RFA: Breakpoint infrastructure cleanups [0/8]

Eli Zaretskii eliz@elta.co.il
Sat Oct 18 08:43:00 GMT 2003


> Date: Fri, 17 Oct 2003 14:38:52 -0700
> From: Michael Snyder <msnyder@redhat.com>
> 
> Debugging using tracepoints is a totally different process
> than debugging with breakpoints.  It's like planning and
> setting up a photo or video shoot, going away while someone
> else does the filming, then coming back and looking at
> the results.

Debugging with tracepoints indeed uses a different paradigm, but
_operations_ on tracepoints are almost identical to those for
breakpoints: they have the same syntax and a very similar semantics.
Like breakpoints, each tracepoint is a trap in some point of code,
designed to do something when the program gets to that point.

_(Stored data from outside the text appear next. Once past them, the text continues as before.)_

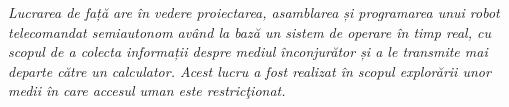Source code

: \thispagestyle{empty}
\begin{flushleft}

\vspace*{100px}

\justify\large\textit{
    Lucrarea de față are în vedere proiectarea, asamblarea și programarea unui robot telecomandat semiautonom având la bază un sistem de operare în timp real, cu scopul de a colecta informații despre mediul înconjurător și a le transmite mai departe către un calculator. Acest lucru a fost realizat în scopul explorării unor medii în care accesul uman este restricţionat.
}

\end{flushleft}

> Asynchronous signals aren't like traps at all.

I didn't mean to say they were.  I meant to say that catching forks,
signals, longjmps, and syscalls works by setting traps in some
specific portions of the program's code.  So it's the same as setting
a breakpoint, we just give the user a convenience feature to ease the
way of specifying the place where to set the trap.

In other words, all these features use breakpoints of some kind, it's
only their use in the higher-level view of the debugging process is
different.  When discussing the syntax and semantics of these
commands, I think the lower-level similarity is what matters, not the
higher-level distinction of their application.